- _Aim of the task_
Somewhere below are a line with "Welcome to Ebenezer's" and a later line with "The Tigers drastically". Output exactly those lines and all lines between them.

[[ Records for the exercise, beginning ]]

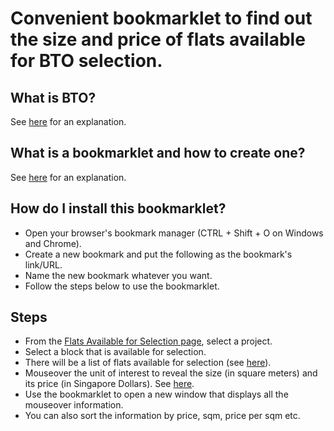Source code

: # Convenient bookmarklet to find out the size and price of flats available for BTO selection.

## What is BTO?
See <a href="https://en.wikipedia.org/wiki/Build_to_order_(HDB)" target="_blank">here</a> for an explanation.

## What is a bookmarklet and how to create one?
See <a href="https://gist.github.com/caseywatts/c0cec1f89ccdb8b469b1" target="_blank">here</a> for an explanation.

## How do I install this bookmarklet?
* Open your browser's bookmark manager (CTRL + Shift + O on Windows and Chrome).
* Create a new bookmark and put the following as the bookmark's link/URL.
* Name the new bookmark whatever you want.
* Follow the steps below to use the bookmarklet.

## Steps
* From the <a href="https://services2.hdb.gov.sg/webapp/BP13AWFlatAvail/BP13SEstateSummary?sel=BTO" target="_blank">Flats Available for Selection page</a>, select a project.
* Select a block that is available for selection.
* There will be a list of flats available for selection (see <a href="https://github.com/darensin01/flat-selection/blob/main/screenshots/ss1.PNG" target="_blank">here</a>).
* Mouseover the unit of interest to reveal the size (in square meters) and its price (in Singapore Dollars). See <a href="https://github.com/darensin01/flat-selection/blob/main/screenshots/ss2.png" target="_blank">here</a>.
* Use the bookmarklet to open a new window that displays all the mouseover information.
* You can also sort the information by price, sqm, price per sqm etc.
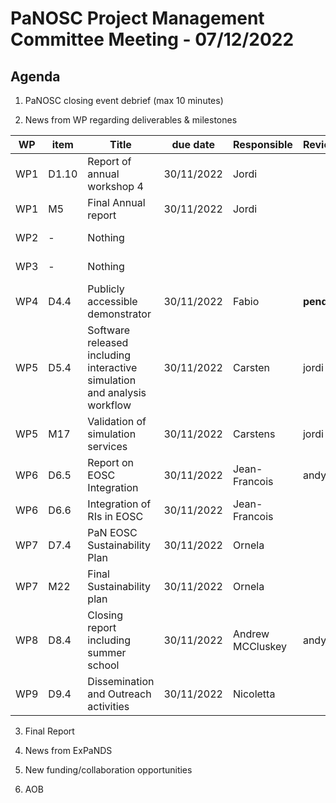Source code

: PaNOSC Project Management Committee Meeting - 07/12/2022
=========================================================

Agenda
------	

1. PaNOSC closing event debrief (max 10 minutes)

2. News from WP regarding deliverables & milestones

|  WP  | item |    Title    | due date | Responsible | Reviewer | Status |
| ---- | ---- | ----------- | -------- | -------- | -------- | -------|
| WP1  | D1.10 | Report of annual workshop 4 | 30/11/2022 | Jordi |  | **pending** |
| WP1  | M5   | Final Annual report  | 30/11/2022 | Jordi |  |  **pending** |
| WP2  |   -  | Nothing |  |  |  | off the hook! |
| WP3  |   -  | Nothing |  |  |  | off the hook! |
| WP4  | D4.4 | Publicly accessible demonstrator | 30/11/2022 | Fabio | **pending** |   |
| WP5  | D5.4 | Software released including interactive simulation and analysis workflow | 30/11/2022 | Carsten | jordi |  review |
| WP5  | M17  | Validation of simulation services | 30/11/2022 | Carstens | jordi | review  |
| WP6  | D6.5 | Report on EOSC Integration | 30/11/2022 | Jean-Francois | andy  | review  |
| WP6  | D6.6 | Integration of RIs in EOSC | 30/11/2022 | Jean-Francois |  |  **pending** |
| WP7  | D7.4 | PaN EOSC Sustainability Plan | 30/11/2022 | Ornela |  |  **pending** |
| WP7  | M22  | Final Sustainability plan | 30/11/2022 | Ornela |  |  **pending** |
| WP8  | D8.4 | Closing report including summer school | 30/11/2022 | Andrew MCCluskey | andy |  review |
| WP9  | D9.4 | Dissemination and Outreach activities | 30/11/2022 | Nicoletta |  |  **pending** |
 
3. Final Report

4. News from ExPaNDS

5. New funding/collaboration opportunities

6. AOB
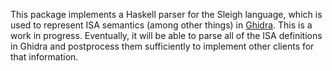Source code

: This package implements a Haskell parser for the Sleigh language, which is used to represent ISA semantics (among other things) in [Ghidra](https://ghidra-sre.org/). This is a work in progress. Eventually, it will be able to parse all of the ISA definitions in Ghidra and postprocess them sufficiently to implement other clients for that information.
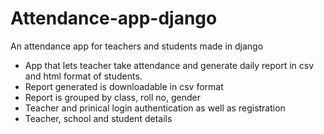 # Attendance-app-django
An attendance app for teachers and students made in django

* App that lets teacher take attendance and generate daily report in csv and html format of students.
* Report generated is downloadable in csv format
* Report is grouped by class, roll no, gender
* Teacher and prinical login authentication as well as registration
* Teacher, school and student details
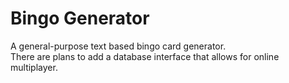 # Bingo Generator

A general-purpose text based bingo card generator.  
There are plans to add a database interface that allows for online multiplayer.

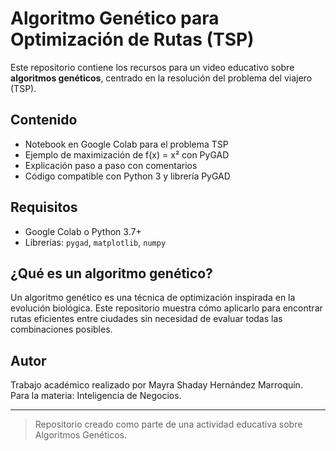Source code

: # Algoritmo Genético para Optimización de Rutas (TSP)

Este repositorio contiene los recursos para un video educativo sobre **algoritmos genéticos**, centrado en la resolución del problema del viajero (TSP).

## Contenido

- Notebook en Google Colab para el problema TSP
- Ejemplo de maximización de f(x) = x² con PyGAD
- Explicación paso a paso con comentarios
- Código compatible con Python 3 y librería PyGAD

## Requisitos

- Google Colab o Python 3.7+
- Librerías: `pygad`, `matplotlib`, `numpy`

## ¿Qué es un algoritmo genético?

Un algoritmo genético es una técnica de optimización inspirada en la evolución biológica. Este repositorio muestra cómo aplicarlo para encontrar rutas eficientes entre ciudades sin necesidad de evaluar todas las combinaciones posibles.

## Autor

Trabajo académico realizado por Mayra Shaday Hernández Marroquín.  
Para la materia: Inteligencia de Negocios.

---

> Repositorio creado como parte de una actividad educativa sobre Algoritmos Genéticos.
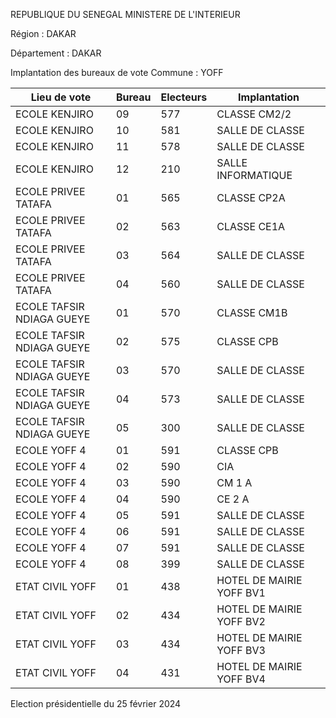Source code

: REPUBLIQUE DU SENEGAL MINISTERE DE L'INTERIEUR

Région : DAKAR

Département : DAKAR

Implantation des bureaux de vote Commune : YOFF

| Lieu de vote | Bureau | Electeurs | Implantation |
| - | - | - | - |
| ECOLE KENJIRO | 09 | 577 | CLASSE CM2/2 |
| ECOLE KENJIRO | 10 | 581 | SALLE DE CLASSE |
| ECOLE KENJIRO | 11 | 578 | SALLE DE CLASSE |
| ECOLE KENJIRO | 12 | 210 | SALLE INFORMATIQUE |
| ECOLE PRIVEE TATAFA | 01 | 565 | CLASSE CP2A |
| ECOLE PRIVEE TATAFA | 02 | 563 | CLASSE CE1A |
| ECOLE PRIVEE TATAFA | 03 | 564 | SALLE DE CLASSE |
| ECOLE PRIVEE TATAFA | 04 | 560 | SALLE DE CLASSE |
| ECOLE TAFSIR NDIAGA GUEYE | 01 | 570 | CLASSE CM1B |
| ECOLE TAFSIR NDIAGA GUEYE | 02 | 575 | CLASSE CPB |
| ECOLE TAFSIR NDIAGA GUEYE | 03 | 570 | SALLE DE CLASSE |
| ECOLE TAFSIR NDIAGA GUEYE | 04 | 573 | SALLE DE CLASSE |
| ECOLE TAFSIR NDIAGA GUEYE | 05 | 300 | SALLE DE CLASSE |
| ECOLE YOFF 4 | 01 | 591 | CLASSE CPB |
| ECOLE YOFF 4 | 02 | 590 | CIA |
| ECOLE YOFF 4 | 03 | 590 | CM 1 A |
| ECOLE YOFF 4 | 04 | 590 | CE 2 A |
| ECOLE YOFF 4 | 05 | 591 | SALLE DE CLASSE |
| ECOLE YOFF 4 | 06 | 591 | SALLE DE CLASSE |
| ECOLE YOFF 4 | 07 | 591 | SALLE DE CLASSE |
| ECOLE YOFF 4 | 08 | 399 | SALLE DE CLASSE |
| ETAT CIVIL YOFF | 01 | 438 | HOTEL DE MAIRIE YOFF BV1 |
| ETAT CIVIL YOFF | 02 | 434 | HOTEL DE MAIRIE YOFF BV2 |
| ETAT CIVIL YOFF | 03 | 434 | HOTEL DE MAIRIE YOFF BV3 |
| ETAT CIVIL YOFF | 04 | 431 | HOTEL DE MAIRIE YOFF BV4 |

<!-- PageNumber="43/43" -->

Election présidentielle du 25 février 2024

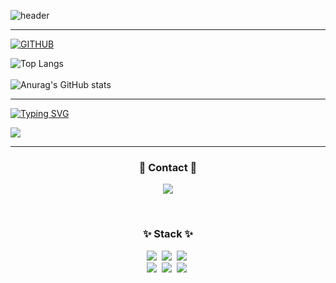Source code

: 
<!--
**JungYouM/JungYouM** is a ✨ _special_ ✨ repository because its `README.md` (this file) appears on your GitHub profile.

Here are some ideas to get you started:

- 🔭 I’m currently working on ...
- 🌱 I’m currently learning ...
- 👯 I’m looking to collaborate on ...
- 🤔 I’m looking for help with ...
- 💬 Ask me about ...
- 📫 How to reach me: ...
- 😄 Pronouns: ...
- ⚡ Fun fact: ...
-->

![header](https://capsule-render.vercel.app/api?type=waving&color=timeGradient&text=Welcome%20to%20YouMin's%20GitHub%20👋&animation=twinkling&fontSize=35&fontAlignY=40&fontAlign=65&height=250)

---

[![GITHUB](https://hits.seeyoufarm.com/api/count/incr/badge.svg?url=https%3A%2F%2Fgithub.com%2FJungYouM&count_bg=%23F29494&title_bg=%232F2E2E&icon=github.svg&icon_color=%23FFFFFF&title=GITHUB&edge_flat=false)](https://github.com/JungYouM)


![Top Langs](https://github-readme-stats.vercel.app/api/top-langs/?username=JungYouM&layout=compact)
<br><br>
![Anurag's GitHub stats](https://github-readme-stats.vercel.app/api?username=JungYouM&show_icons=true&theme=radical)


---
[![Typing SVG](https://readme-typing-svg.herokuapp.com/?color=f0f6fc&lines=Hello+World🤖&font=Redressed&size=20)](https://git.io/typing-svg)


![](https://github-profile-summary-cards.vercel.app/api/cards/profile-details?username=JungYouM&theme=nord_dark)


---

<h3 align="center">💫 Contact 💫</h3>
<p align="center">
    <a href="mailto:dbalsdbals000@gmail.com">
        <img src="https://img.shields.io/badge/Gmail-EA4335?style=for-the-badge&logo=Gmail&logoColor=white"/></a>
</p>

<br>

<h3 align="center">✨ Stack ✨</h3>
<p align="center">
  <img src="https://img.shields.io/badge/Unity-000000?style=for-the-badge&logo=Unity&logoColor=white"/></a>&nbsp
  <img src="https://img.shields.io/badge/C++-000000?style=for-the-badge&logo=C++&logoColor=white"/></a>&nbsp
  <img src="https://img.shields.io/badge/Python-000000?style=for-the-badge&logo=Python&logoColor=white"/></a>&nbsp
  <br>
  <img src="https://img.shields.io/badge/autodeskmaya-000000?style=for-the-  badge&logo=autodeskmaya&logoColor=white"/></a>&nbsp
  <img src="https://img.shields.io/badge/adobephotoshop-000000?style=for-the-badge&logo=adobephotoshop&logoColor=white"/></a>&nbsp
  <img src="https://img.shields.io/badge/adobeillustrator-000000?style=for-the-badge&logo=adobeillustrator&logoColor=white"/></a>&nbsp
</p>
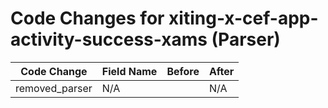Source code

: # Code Changes for xiting-x-cef-app-activity-success-xams (Parser)

| Code Change | Field Name | Before | After |
|-------------|------------|--------|-------|
| removed_parser | N/A |  | N/A |
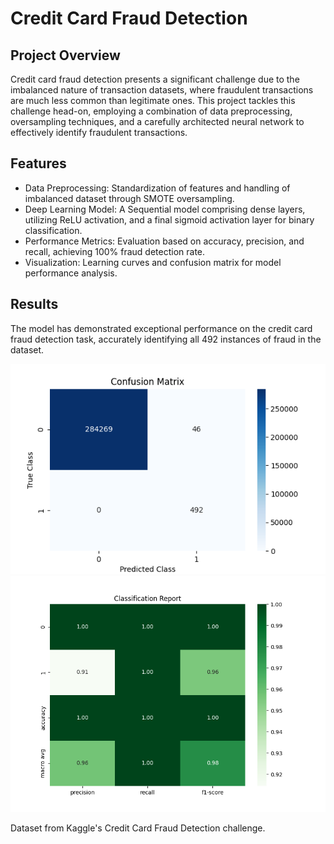 # Credit Card Fraud Detection

## Project Overview

Credit card fraud detection presents a significant challenge due to the imbalanced nature of transaction datasets,
where fraudulent transactions are much less common than legitimate ones. This project tackles this challenge head-on,
employing a combination of data preprocessing, oversampling techniques, and a carefully architected neural network to effectively identify fraudulent transactions.

## Features
- Data Preprocessing: Standardization of features and handling of imbalanced dataset through SMOTE oversampling.
- Deep Learning Model: A Sequential model comprising dense layers, utilizing ReLU activation, and a final sigmoid activation layer for binary classification.
- Performance Metrics: Evaluation based on accuracy, precision, and recall, achieving 100% fraud detection rate.
- Visualization: Learning curves and confusion matrix for model performance analysis.

## Results
The model has demonstrated exceptional performance on the credit card fraud detection task, accurately identifying all 492 instances of fraud in the dataset.

![Confusion Matrix](Credit_card_fraud_1710357529.png)
![Classification Report](Classification_Report_1710357529.png)

Dataset from Kaggle's Credit Card Fraud Detection challenge.
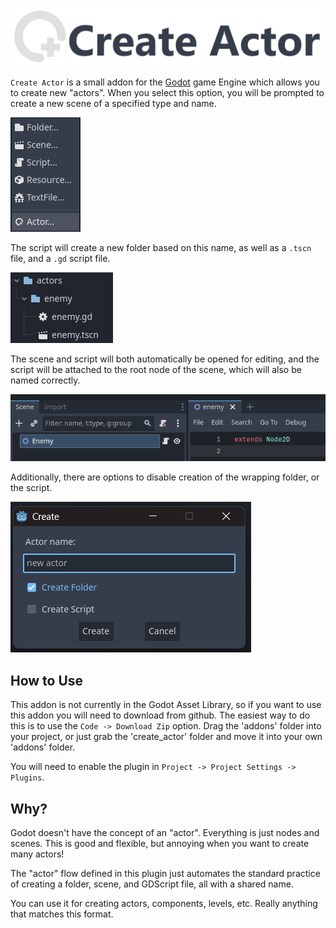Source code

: ![alt text](assets/banner.png)

`Create Actor` is a small addon for the [Godot](https://godotengine.org/) game Engine which allows you to create new "actors". When you select this option, you will be prompted to create a new scene of a specified type and name. 

![alt text](assets/create_actor.png)

The script will create a new folder based on this name, as well as a `.tscn` file, and a `.gd` script file.

![alt text](assets/folder_structure.png)

The scene and script will both automatically be opened for editing, and the script will be attached to the root node of the scene, which will also be named correctly. 

![alt text](assets/scene_structure.png)

Additionally, there are options to disable creation of the wrapping folder, or the script.

![alt text](assets/creation_ui.png)

## How to Use

This addon is not currently in the Godot Asset Library, so if you want to use this addon you will need to download from github. The easiest way to do this is to use the `Code -> Download Zip` option. Drag the 'addons' folder into your project, or just grab the 'create_actor' folder and move it into your own 'addons' folder.

You will need to enable the plugin in `Project -> Project Settings -> Plugins`.

## Why?

Godot doesn't have the concept of an "actor". Everything is just nodes and scenes. This is good and flexible, but annoying when you want to create many actors!

The "actor" flow defined in this plugin just automates the standard practice of creating a folder, scene, and GDScript file, all with a shared name.

You can use it for creating actors, components, levels, etc. Really anything that matches this format.
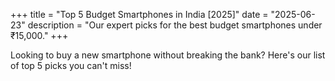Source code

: +++
title = "Top 5 Budget Smartphones in India [2025]"
date = "2025-06-23"
description = "Our expert picks for the best budget smartphones under ₹15,000."
+++

Looking to buy a new smartphone without breaking the bank? Here's our list of top 5 picks you can't miss!
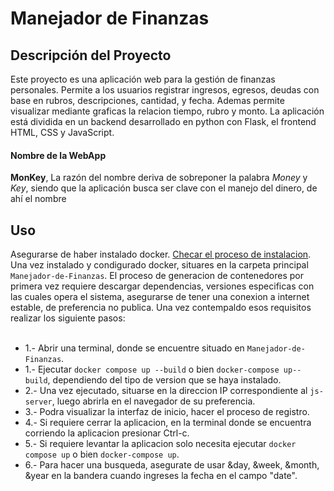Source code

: # Manejador de Finanzas

## Descripción del Proyecto

Este proyecto es una aplicación web para la gestión de finanzas personales. Permite a los usuarios registrar ingresos, egresos, deudas con base en rubros, descripciones, cantidad, y fecha. Ademas permite visualizar mediante graficas la relacion tiempo, rubro y monto. La aplicación está dividida en un backend desarrollado en python con Flask, el frontend  HTML, CSS y JavaScript.

#### Nombre de la WebApp
**MonKey**, La razón del nombre deriva de sobreponer la palabra *Money* y *Key*, siendo que la aplicación busca ser clave con el manejo del dinero, de ahí el nombre

## Uso
Asegurarse de haber instalado docker. [Checar el proceso de instalacion](https://www.google.com/url?sa=t&source=web&rct=j&opi=89978449&url=https://www.digitalocean.com/community/tutorials/how-to-install-and-use-docker-compose-on-ubuntu-20-04-es&ved=2ahUKEwiY47fCq6aKAxUXLkQIHQt2ILQQFnoECCIQAQ&usg=AOvVaw3O3jGiUVGuVzAyR891Kjf7).
Una vez instalado y condigurado docker, situares en la carpeta principal `Manejador-de-Finanzas`. El proceso de generacion de contenedores por primera vez requiere descargar dependencias, versiones especificas con las cuales opera el sistema, asegurarse de tener una conexion a internet estable, de preferencia no publica. Una vez contempaldo esos requisitos realizar los siguiente pasos:<br></br>
  - 1.- Abrir una terminal, donde se encuentre situado en `Manejador-de-Finanzas`.
  - 1.- Ejecutar `docker compose up --build` o bien `docker-compose up--build`, dependiendo del tipo de version que se haya instalado.
  - 2.- Una vez ejecutado, situarse en la direccion IP correspondiente al `js-server`, luego abrirla en el navegador de su preferencia.
  - 3.- Podra visualizar la interfaz de inicio, hacer el proceso de registro.
  - 4.- Si requiere cerrar la aplicacion, en la terminal donde se encuentra corriendo la aplicacion presionar Ctrl-c.
  - 5.- Si requiere levantar la aplicacion solo necesita ejecutar `docker compose up` o bien `docker-compose up`.
  - 6.- Para hacer una busqueda, asegurate de usar &day, &week, &month, &year en la bandera cuando ingreses la fecha en el campo "date". 


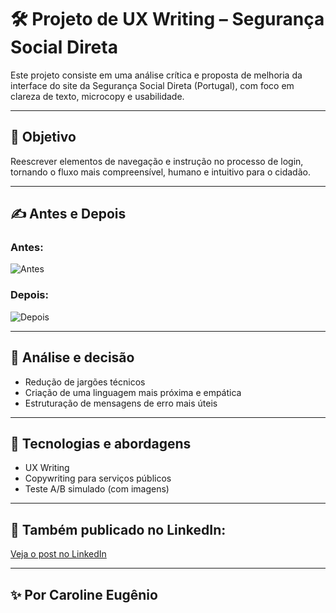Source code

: # 🛠️ Projeto de UX Writing – Segurança Social Direta

Este projeto consiste em uma análise crítica e proposta de melhoria da interface do site da Segurança Social Direta (Portugal), com foco em clareza de texto, microcopy e usabilidade.

---

## 🎯 Objetivo
Reescrever elementos de navegação e instrução no processo de login, tornando o fluxo mais compreensível, humano e intuitivo para o cidadão.

---

## ✍️ Antes e Depois

### Antes:
![Antes](imagens/meusprojetos/projeto-seguranca-social/antes-seguranca-social.png)

### Depois:
![Depois](imagens/meusprojetos/projeto-seguranca-social/depois-seguranca-social.png)

---

## 🧠 Análise e decisão

- Redução de jargões técnicos
- Criação de uma linguagem mais próxima e empática
- Estruturação de mensagens de erro mais úteis

---

## 📌 Tecnologias e abordagens
- UX Writing
- Copywriting para serviços públicos
- Teste A/B simulado (com imagens)

---

## 🔗 Também publicado no LinkedIn:
[Veja o post no LinkedIn](https://www.linkedin.com/posts/activity-7320055026398195712-2pgF?utm_source=share&utm_medium=member_desktop&rcm=ACoAADxBwlEBbVxhVnDxeAKIoze1xfVmRDttdYY)

---

## ✨ Por Caroline Eugênio
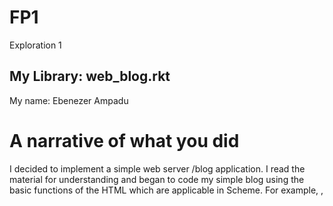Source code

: # FP1
Exploration 1


## My Library: web_blog.rkt

My name: Ebenezer Ampadu


A narrative of what you did
===================
I decided to implement a simple web server /blog application. I read the material for understanding
and began to code my simple blog using the basic functions of the HTML which are applicable in Scheme.
For example, <head>, <title> in HTML, have similar functions in Scheme using either the 
Quasiquotation or Aplomb syntaxes.

Highlight of Code that was Written with Explanations
===================================
The web server begins with a header: #lang web-server/insta which is a way of obtaining a servlet
to run in the web server by using the INSTA language.

The start request is to start a new web server.

The other commands are the parallels of html tags in the scheme language, using either the Quasiquotation
syntax. For example, <head> in html is head in aplomb.

Output:
==========
Welcome to Ebenezer's Sports Blog --

The Blog for Champions

Today's Post

The Tigers drastically defeated the Raging Lions 4 - 1. The battle raged on for hours, until Brett Droscol scored in the 21st minute: an opener for the indispensable Tigers.

Goal number 2, delivered by Ameke Barnes, arrived in the 31st minute, and caused the Raging Lions great distress. It did not take long before Rikard Helmot dribbled from the midfield everyone in sight, including the goal keeper for the Tigers to get an opener for the Lions. The score became 2-1 in favor of the Tigers. The game retired a little until the second half, when Messa Livingston was brought down in the penalty area of the Lions. He decided to take the kick himself amid the spectators cheers' signaling him to go to bench to see to his injuries. He brought the scores to 3-1 to the displeasure of the Lion's fans, who were already bemoaning their fate at the hands of the versatile Tigers. The final goal was scored by Dave Harrington who was brought on as a substitute in the final moments.


Yesterday's Post


Maria Mascot Defeats Anna Mullosk in the Tennis Open

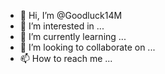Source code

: - 👋 Hi, I’m @Goodluck14M
- 👀 I’m interested in ...
- 🌱 I’m currently learning ...
- 💞️ I’m looking to collaborate on ...
- 📫 How to reach me ...

<!---
Goodluck14M/Goodluck14M is a ✨ special ✨ repository because its `README.md` (this file) appears on your GitHub profile.
You can click the Preview link to take a look at your changes.
--->
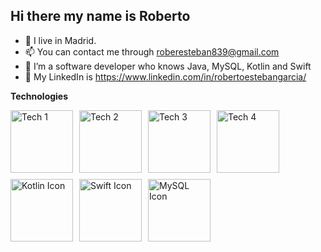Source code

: ## Hi there my name is Roberto

- 🔭 I live in Madrid.
- 📫 You can contact me through roberesteban839@gmail.com
- 👯 I’m a software developer who knows Java, MySQL, Kotlin and Swift
- 🌌 My LinkedIn is https://www.linkedin.com/in/robertoestebangarcia/


**Technologies**
<div style="display: flex; flex-wrap: wrap; gap: 10px;">
  <img src="https://github.com/user-attachments/assets/13cd20fb-e1f1-41c2-b079-661ef1eaf2c7" alt="Tech 1" width="100">
  <img src="https://github.com/user-attachments/assets/468ab1c9-fbc5-46c2-ba6e-e0f5ea04adbd" alt="Tech 2" width="100">
  <img src="https://github.com/user-attachments/assets/a4031a36-60f5-4745-bb5b-6cf49594986f" alt="Tech 3" width="100">
  <img src="https://github.com/user-attachments/assets/14ec4815-554f-4073-b59a-9c5a1735e2d1" alt="Tech 4" width="100">
  <img src="https://github.com/user-attachments/assets/37545557-3ac7-40b9-acbd-76a166a832cd" alt="Kotlin Icon" width="100">
  <img src="https://github.com/user-attachments/assets/a4678145-4ee5-4d08-94dd-99ae968414c7" alt="Swift Icon" width="100">
  <img src="https://github.com/user-attachments/assets/1a5f8609-b175-421a-b88c-3e4403b7fea1" alt="MySQL Icon" width="100">
</div>


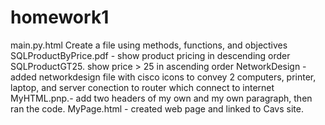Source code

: # homework1
main.py.html
Create a file using methods, functions, and objectives
SQLProductByPrice.pdf - show product pricing in descending order
SQLProductGT25. show price > 25 in ascending order
NetworkDesign - added networkdesign file with cisco icons to convey 2 computers, printer, laptop, and server conection to router which connect to internet
MyHTML.pnp.- add two headers of my own and my own paragraph, then ran the code.
MyPage.html - created web page and linked to Cavs site.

[[ Records for the exercise, end ]]

- _Task solution_
Welcome to Ebenezer's Sports Blog --

The Blog for Champions

Today's Post

The Tigers drastically defeated the Raging Lions 4 - 1. The battle raged on for hours, until Brett Droscol scored in the 21st minute: an opener for the indispensable Tigers.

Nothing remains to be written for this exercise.